One of the most important steps in making veggie patties is before you even buy any veggies. You have to decide what direction you're going in...

Mexican?
- This will involve beans, chilies or chili powder, onions, cheese...

Asian?
- I've never tried an edamame-based patty, but I have read about them, and they usually include some mushrooms, ginger and other asian flavors...

Italian?
- Bring on the garlic, cheese & tomato paste, and probably mushrooms again, but what base? Orzo? Risotto?

Greek?
- This will involve garbanzo beans, olives, and probably some kind of flour...

When I originally started making these things, my goal was to make them meatless, wheatless, and overall fairly healthy. However, some recipes just don't cope well without flour of some kind. Wheat flour or breadcrumbs are just plain easy to deal with, but if we're going to go to this much trouble, why not optimize? So I experimented with flax flour, yada yada. To make anything stick together at all I've found that you have to have some egg, and sometimes some cheese, and some format of a flour-like substance. Flax is SOOOOO good for you, but that's a whole different post.

So...time for some votes:

What cuisine?
Mushroom or No Mushroom?
Wheat or No Wheat?
Cheese or No Cheese?

You decide...

On Vegetarian Cooking

Let's start with some of my favorite vegetarian blogs.

Fat Free Vegan Kitchen is a great site for all-around healthy recipes. It's not literally fat-free, since she often uses nuts and seeds and other foods that naturally have some fat, but she makes it a point to avoid adding any EXTRA sources of fat to her recipes like oil, etc. She also has a killer list of veggie blogs that are a wealth of resources.
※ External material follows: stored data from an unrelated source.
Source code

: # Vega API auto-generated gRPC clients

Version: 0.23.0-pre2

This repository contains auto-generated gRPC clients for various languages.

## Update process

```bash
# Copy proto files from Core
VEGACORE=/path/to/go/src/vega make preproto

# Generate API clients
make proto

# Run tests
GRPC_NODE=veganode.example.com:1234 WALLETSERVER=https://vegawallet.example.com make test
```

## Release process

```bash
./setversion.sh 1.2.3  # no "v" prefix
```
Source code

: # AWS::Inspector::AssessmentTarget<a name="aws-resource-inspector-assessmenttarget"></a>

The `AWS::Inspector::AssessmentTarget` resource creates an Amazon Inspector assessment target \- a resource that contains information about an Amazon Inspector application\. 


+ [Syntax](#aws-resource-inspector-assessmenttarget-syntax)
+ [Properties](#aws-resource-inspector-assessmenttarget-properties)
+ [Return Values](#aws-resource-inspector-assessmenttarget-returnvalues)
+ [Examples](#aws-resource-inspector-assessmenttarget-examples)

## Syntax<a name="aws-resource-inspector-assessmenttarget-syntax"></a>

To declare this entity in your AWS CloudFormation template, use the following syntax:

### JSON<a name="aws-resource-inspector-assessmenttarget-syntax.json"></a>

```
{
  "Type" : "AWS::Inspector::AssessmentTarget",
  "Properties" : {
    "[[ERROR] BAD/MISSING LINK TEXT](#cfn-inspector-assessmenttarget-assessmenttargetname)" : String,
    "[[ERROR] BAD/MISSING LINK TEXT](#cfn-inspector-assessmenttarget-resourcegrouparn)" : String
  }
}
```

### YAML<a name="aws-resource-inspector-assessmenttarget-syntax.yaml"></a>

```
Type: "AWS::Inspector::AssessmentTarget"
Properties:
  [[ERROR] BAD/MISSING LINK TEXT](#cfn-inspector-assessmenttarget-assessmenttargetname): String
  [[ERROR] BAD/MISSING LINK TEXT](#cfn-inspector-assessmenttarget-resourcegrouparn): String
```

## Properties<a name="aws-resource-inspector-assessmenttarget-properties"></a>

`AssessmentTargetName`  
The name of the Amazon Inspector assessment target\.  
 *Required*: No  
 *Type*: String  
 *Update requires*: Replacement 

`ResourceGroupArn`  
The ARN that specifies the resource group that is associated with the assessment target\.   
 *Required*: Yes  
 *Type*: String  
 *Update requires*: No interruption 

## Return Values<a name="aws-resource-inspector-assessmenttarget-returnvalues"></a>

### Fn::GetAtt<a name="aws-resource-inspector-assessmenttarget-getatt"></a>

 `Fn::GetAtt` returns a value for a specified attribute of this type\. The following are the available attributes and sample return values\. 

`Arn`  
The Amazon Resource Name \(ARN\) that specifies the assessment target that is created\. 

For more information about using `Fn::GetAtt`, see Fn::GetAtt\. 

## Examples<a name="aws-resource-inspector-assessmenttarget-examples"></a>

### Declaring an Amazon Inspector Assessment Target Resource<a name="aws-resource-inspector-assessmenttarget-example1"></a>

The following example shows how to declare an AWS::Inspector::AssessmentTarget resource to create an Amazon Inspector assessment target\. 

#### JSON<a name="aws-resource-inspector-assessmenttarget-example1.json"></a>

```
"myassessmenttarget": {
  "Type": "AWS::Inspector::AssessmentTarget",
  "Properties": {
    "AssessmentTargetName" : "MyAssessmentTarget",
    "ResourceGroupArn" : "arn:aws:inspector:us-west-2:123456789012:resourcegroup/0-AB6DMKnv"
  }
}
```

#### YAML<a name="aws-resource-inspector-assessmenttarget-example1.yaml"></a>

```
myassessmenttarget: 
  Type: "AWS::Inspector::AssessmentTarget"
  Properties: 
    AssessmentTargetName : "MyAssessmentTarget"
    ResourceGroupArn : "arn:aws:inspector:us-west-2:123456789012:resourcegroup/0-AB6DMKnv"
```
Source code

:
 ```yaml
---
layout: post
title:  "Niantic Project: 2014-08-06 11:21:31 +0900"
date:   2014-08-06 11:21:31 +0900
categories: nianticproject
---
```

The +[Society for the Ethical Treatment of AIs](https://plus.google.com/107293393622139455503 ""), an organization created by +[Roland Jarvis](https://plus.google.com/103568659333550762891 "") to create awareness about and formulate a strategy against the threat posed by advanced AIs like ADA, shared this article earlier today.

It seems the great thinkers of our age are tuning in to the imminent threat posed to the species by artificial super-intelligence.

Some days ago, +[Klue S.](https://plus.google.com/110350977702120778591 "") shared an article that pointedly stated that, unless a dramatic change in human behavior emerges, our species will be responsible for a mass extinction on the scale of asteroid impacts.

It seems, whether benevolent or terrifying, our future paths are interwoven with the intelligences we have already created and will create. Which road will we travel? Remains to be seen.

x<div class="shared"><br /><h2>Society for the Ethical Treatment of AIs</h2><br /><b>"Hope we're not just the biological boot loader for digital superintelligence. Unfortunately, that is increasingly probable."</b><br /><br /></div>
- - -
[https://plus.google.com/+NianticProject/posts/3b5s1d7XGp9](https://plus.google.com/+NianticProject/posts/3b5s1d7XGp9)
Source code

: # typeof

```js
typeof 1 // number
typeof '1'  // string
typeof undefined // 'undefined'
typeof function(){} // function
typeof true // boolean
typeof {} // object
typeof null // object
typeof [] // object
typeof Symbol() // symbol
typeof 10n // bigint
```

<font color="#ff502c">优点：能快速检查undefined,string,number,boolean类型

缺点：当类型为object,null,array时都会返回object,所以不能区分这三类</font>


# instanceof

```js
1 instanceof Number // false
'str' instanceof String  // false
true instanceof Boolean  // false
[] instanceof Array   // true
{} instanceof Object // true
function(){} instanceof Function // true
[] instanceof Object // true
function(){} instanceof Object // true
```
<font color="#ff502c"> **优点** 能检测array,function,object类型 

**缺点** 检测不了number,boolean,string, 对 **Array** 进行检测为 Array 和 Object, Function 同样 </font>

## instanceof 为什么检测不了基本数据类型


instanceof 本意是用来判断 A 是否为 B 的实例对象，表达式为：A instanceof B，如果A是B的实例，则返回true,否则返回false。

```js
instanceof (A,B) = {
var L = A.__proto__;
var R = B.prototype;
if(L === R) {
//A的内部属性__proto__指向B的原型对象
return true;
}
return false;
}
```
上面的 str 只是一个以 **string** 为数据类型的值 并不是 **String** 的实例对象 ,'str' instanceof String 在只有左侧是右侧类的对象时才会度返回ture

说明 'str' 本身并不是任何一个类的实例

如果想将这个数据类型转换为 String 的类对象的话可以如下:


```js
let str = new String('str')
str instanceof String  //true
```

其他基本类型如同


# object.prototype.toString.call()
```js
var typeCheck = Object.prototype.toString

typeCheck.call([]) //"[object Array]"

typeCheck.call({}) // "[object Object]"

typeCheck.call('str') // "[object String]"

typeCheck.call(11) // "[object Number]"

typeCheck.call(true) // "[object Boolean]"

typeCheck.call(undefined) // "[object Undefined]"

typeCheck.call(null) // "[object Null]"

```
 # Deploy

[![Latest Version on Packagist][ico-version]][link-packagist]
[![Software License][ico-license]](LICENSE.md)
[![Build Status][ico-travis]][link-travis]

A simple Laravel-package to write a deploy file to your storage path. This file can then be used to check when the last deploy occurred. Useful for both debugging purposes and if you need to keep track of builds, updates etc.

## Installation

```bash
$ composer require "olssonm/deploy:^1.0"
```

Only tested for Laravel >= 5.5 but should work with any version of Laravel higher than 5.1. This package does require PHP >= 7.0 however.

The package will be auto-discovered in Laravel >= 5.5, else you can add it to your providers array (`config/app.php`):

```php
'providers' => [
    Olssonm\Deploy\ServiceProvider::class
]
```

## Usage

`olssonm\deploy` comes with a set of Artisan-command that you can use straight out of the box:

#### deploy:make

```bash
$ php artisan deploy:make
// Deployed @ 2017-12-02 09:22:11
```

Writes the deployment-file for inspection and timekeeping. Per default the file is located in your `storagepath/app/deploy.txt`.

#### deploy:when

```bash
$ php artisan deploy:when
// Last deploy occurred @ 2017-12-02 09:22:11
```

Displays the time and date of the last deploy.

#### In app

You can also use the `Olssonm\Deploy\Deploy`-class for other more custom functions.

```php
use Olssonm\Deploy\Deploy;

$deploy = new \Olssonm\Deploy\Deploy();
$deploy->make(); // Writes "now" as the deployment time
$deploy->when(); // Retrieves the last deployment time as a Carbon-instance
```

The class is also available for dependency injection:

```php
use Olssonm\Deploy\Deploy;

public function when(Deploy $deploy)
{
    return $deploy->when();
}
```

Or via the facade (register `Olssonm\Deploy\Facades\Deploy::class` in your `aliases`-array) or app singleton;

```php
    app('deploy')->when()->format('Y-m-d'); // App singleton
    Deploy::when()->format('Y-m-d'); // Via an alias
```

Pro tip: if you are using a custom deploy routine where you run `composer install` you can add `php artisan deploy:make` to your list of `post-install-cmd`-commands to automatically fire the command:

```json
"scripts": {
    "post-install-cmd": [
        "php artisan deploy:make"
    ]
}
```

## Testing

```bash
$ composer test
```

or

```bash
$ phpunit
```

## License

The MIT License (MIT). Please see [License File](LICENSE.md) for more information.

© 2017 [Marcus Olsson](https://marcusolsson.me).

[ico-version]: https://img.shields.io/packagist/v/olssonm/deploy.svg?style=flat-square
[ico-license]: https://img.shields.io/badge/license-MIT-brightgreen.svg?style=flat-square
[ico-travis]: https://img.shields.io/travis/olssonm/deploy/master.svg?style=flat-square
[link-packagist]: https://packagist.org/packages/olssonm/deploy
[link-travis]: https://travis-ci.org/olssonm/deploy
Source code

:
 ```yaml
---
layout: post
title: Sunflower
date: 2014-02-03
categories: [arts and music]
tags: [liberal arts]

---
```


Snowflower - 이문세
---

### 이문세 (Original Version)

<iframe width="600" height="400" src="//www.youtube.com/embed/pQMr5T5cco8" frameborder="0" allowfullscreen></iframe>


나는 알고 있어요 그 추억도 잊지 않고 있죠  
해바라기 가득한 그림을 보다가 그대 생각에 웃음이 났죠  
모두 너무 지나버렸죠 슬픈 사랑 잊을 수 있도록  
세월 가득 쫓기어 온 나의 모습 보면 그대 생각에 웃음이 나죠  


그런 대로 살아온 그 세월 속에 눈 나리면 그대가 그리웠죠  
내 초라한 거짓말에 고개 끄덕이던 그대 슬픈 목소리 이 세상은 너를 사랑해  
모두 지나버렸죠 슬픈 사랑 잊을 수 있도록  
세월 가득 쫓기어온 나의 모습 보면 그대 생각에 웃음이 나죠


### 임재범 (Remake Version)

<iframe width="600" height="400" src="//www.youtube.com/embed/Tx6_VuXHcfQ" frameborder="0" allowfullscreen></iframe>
Insomniac Chef is good and creative and has some adventurous cuisines, but has less of a super-healthy slant.

Veggie Meal Plans is a wonderful site because she plans out the whole week's menu including the grocery list for the week, and often posts how she makes use of leftovers and surplus ingredients.

Vanesscipes is also fun and inspiring.

I love to read these blogs, but I don't always have a chance to try the recipes. There aren't many that I could reproduce faithfully with any hope that anyone in my house would eat it but me, but I do find that the more I learn about vegetarian cooking, the more simple tricks I incorporate into my own cooking.

On that note, it's long past the time when I should make and stock up on my own homemade veggie patties. I've tried three different approaches, all tasty, and all with their own drawbacks. It's time for round 4. I will work on it at some point this week and do my best to post the recipe and/or the results.